In the meantime, the House of Commons Justice Committee began its own inquiry into the impact of fees across all courts and tribunals. Its report was published on 20 June.

The report identified a ‘startling drop’ in the number of claims being brought, which had not been anticipated by the government before the fee regime was introduced.

The committee did not hold back in its criticism of the Ministry of Justice for failing to publish the outcome of its own post-implementation review, and for refusing to provide a confidential copy to the committee, describing this as detrimental to its work.  The committee commented on the inconsistencies in the government’s account of the progress of its review, the fact that there was no compelling reason to withhold the information gathered by the review from the public, and described the government’s delay as ‘unacceptable’.

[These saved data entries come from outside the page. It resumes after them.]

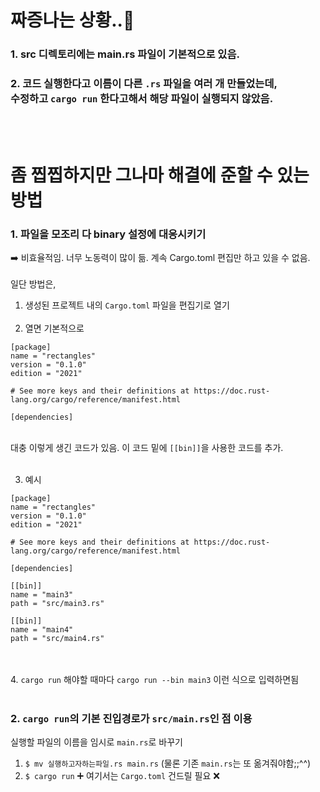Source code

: # 짜증나는 상황..💢
### 1. src 디렉토리에는 main.rs 파일이 기본적으로 있음.<br>
### 2. 코드 실행한다고 이름이 다른 ```.rs``` 파일을 여러 개 만들었는데,<br>수정하고 ```cargo run``` 한다고해서 해당 파일이 실행되지 않았음.
<br><br>
# 좀 찝찝하지만 그나마 해결에 준할 수 있는 방법
### 1. 파일을 모조리 다 binary 설정에 대응시키기
➡️ 비효율적임. 너무 노동력이 많이 듦. 계속 Cargo.toml 편집만 하고 있을 수 없음.<br><br>
일단 방법은,
1. 생성된 프로젝트 내의 ```Cargo.toml``` 파일을 편집기로 열기<br><br>
2. 열면 기본적으로
  ```vim
  [package]
  name = "rectangles"
  version = "0.1.0"
  edition = "2021"
  
  # See more keys and their definitions at https://doc.rust-lang.org/cargo/reference/manifest.html
  
  [dependencies]
  ```
   <br>
   대충 이렇게 생긴 코드가 있음. 이 코드 밑에 <code>[[bin]]</code>을 사용한 코드를 추가.
<br><br>

3. 예시
  ```vim
  [package]
  name = "rectangles"
  version = "0.1.0"
  edition = "2021"
  
  # See more keys and their definitions at https://doc.rust-lang.org/cargo/reference/manifest.html
  
  [dependencies]
  
  [[bin]]
  name = "main3"
  path = "src/main3.rs"

  [[bin]]
  name = "main4"
  path = "src/main4.rs"
  ```
<br><br>
4. ```cargo run``` 해야할 때마다 ```cargo run --bin main3``` 이런 식으로 입력하면됨
<br><br>
### 2. <code>cargo run</code>의 기본 진입경로가 <code>src/main.rs</code>인 점 이용
실행할 파일의 이름을 임시로 ```main.rs```로 바꾸기
1. ```$ mv 실행하고자하는파일.rs main.rs``` (물론 기존 ```main.rs```는 또 옮겨줘야함;;^^)
2. ```$ cargo run```
➕ 여기서는 ```Cargo.toml``` 건드릴 필요 ❌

It also referred to a ‘troubling contrast between the speed with which the government has brought forward successive proposals for higher fees and its tardiness in completing an assessment of the impact of the most controversial change it has made’.

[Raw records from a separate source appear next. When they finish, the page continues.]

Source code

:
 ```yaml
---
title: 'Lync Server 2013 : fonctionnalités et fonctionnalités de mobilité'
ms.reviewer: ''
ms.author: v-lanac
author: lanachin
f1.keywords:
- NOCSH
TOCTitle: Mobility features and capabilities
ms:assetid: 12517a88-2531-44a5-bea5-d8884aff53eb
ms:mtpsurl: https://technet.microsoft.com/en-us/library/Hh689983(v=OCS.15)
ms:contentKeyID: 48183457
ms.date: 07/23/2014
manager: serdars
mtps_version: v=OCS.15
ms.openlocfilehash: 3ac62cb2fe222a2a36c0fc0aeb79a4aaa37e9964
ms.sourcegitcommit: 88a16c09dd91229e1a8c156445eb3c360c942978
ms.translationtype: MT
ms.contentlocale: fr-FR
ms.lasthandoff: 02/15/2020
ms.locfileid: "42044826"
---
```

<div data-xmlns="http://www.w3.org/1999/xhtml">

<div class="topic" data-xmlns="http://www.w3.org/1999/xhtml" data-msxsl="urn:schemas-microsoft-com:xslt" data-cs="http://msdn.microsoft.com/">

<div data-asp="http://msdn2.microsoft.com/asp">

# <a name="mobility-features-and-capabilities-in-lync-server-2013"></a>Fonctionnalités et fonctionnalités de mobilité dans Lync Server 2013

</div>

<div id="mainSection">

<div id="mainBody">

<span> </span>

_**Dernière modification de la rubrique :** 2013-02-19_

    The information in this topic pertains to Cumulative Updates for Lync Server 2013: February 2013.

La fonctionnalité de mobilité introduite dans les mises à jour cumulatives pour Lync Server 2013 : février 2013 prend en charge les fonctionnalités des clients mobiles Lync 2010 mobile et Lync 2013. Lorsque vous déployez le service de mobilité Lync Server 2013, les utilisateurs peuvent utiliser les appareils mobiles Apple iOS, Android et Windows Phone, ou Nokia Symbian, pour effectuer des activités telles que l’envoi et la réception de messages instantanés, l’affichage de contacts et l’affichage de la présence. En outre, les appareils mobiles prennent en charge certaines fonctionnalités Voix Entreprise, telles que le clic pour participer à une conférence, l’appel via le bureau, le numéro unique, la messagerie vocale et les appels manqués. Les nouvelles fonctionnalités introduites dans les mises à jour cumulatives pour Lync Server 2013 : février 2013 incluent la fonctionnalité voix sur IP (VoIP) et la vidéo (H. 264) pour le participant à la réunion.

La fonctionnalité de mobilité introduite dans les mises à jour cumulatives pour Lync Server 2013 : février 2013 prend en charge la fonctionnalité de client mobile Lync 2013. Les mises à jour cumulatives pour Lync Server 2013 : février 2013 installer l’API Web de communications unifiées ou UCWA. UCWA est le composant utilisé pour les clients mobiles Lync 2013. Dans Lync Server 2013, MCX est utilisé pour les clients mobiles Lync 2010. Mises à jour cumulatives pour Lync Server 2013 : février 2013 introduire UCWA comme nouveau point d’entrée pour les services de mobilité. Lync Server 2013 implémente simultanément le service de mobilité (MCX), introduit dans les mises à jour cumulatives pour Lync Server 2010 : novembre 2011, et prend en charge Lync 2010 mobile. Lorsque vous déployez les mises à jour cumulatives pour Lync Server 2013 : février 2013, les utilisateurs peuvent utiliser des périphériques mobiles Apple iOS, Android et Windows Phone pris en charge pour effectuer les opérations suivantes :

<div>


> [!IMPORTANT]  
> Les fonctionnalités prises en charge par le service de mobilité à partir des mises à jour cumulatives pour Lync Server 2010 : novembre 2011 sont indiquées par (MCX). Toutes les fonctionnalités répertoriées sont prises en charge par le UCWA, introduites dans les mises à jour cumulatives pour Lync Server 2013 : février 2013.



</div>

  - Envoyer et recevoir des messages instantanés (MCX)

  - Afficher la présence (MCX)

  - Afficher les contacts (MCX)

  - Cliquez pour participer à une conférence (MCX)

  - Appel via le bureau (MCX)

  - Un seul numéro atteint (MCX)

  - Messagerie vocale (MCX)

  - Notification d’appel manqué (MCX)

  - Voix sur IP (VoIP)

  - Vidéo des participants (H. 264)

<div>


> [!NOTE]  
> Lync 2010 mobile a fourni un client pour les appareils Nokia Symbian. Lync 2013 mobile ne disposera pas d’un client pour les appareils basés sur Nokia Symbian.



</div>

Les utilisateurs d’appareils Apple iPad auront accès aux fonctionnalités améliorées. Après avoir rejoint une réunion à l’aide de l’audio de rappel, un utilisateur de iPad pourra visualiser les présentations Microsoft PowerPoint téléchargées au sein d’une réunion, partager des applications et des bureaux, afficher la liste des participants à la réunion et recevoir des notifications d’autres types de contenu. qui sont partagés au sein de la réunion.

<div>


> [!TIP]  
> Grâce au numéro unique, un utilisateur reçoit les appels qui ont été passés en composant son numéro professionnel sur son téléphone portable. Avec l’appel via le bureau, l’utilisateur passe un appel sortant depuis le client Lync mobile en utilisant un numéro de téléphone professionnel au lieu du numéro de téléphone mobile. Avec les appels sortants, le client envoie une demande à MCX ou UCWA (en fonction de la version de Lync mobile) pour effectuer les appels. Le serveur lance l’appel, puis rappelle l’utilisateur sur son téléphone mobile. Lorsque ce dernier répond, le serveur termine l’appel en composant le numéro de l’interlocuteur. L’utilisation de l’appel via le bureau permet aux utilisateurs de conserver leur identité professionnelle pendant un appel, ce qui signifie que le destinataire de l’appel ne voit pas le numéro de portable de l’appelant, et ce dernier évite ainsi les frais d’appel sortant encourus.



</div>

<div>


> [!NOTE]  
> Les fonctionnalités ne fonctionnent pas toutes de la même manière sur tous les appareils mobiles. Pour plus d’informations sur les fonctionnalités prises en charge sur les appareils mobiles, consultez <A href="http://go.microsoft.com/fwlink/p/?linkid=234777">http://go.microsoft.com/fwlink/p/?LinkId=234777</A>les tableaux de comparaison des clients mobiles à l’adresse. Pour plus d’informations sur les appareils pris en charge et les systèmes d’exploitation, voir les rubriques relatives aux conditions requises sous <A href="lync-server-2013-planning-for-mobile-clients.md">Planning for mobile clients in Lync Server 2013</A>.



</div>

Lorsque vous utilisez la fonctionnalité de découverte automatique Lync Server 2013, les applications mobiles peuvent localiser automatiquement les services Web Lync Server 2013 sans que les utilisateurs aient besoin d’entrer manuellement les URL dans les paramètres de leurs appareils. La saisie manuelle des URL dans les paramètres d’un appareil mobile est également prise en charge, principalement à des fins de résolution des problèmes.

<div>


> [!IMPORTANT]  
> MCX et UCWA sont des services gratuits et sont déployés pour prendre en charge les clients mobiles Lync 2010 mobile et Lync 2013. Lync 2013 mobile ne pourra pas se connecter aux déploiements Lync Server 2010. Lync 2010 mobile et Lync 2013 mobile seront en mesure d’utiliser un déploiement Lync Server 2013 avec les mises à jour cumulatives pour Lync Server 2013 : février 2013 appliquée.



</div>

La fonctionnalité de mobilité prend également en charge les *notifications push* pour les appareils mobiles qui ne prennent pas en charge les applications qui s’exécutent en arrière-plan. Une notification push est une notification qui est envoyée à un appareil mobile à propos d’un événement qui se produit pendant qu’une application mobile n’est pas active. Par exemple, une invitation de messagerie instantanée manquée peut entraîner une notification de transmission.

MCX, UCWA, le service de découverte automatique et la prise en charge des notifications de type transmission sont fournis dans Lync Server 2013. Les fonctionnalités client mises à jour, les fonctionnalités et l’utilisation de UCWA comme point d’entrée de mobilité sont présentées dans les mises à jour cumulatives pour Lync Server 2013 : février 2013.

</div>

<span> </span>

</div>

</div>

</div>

Without assistance from the government, the justice committee collated a considerable amount of its own evidence during the inquiry and made some bold recommendations. It concluded that tribunal fees have had a significant adverse impact on access to justice for meritorious claims, yet have made no real impact on the number of unmeritorious claims being brought.  

The committee’s key recommendations to address these concerns are:

  • The overall quantum of fees charged for bringing cases to an employment tribunal should be substantially reduced.
  • The thresholds for fee remission should be increased.  
  • The remission system should be simplified so that the income and capital thresholds assume both parts of the fee will be paid, and only one application for remission should be required.
  • The distinction between type A and type B claims should be replaced with a more subtle three-tier system, or fees should be set based on the value of the claim, with the potential for them to be waived entirely below a set level.
  • Special consideration should be given to women who are alleging pregnancy or maternity discrimination, for whom, at least, the time limit of three months for bringing a claim should be reviewed.  

This report is welcomed by those with concerns about the impact of employment tribunal fees on access to justice, and the fact that some unscrupulous employers have been able to resist settling claims based on a gamble that low-paid staff would not be able or willing to stump up the money required to pursue a claim for unpaid wages.  

The Law Society has urged the MoJ to ‘act swiftly on the justice committee’s recommendation that the fees charged in the employment tribunal should be substantially reduced’.  

In the meantime, Unison has continued to pursue its quest for judicial review. Its second attempt failed at the High Court in 2014 and at the Court of Appeal in 2015, but leave to appeal to the Supreme Court has now been granted and the appeal is set for December 2016. Let us hope that the government will have been able to produce the outcome of its own review by then.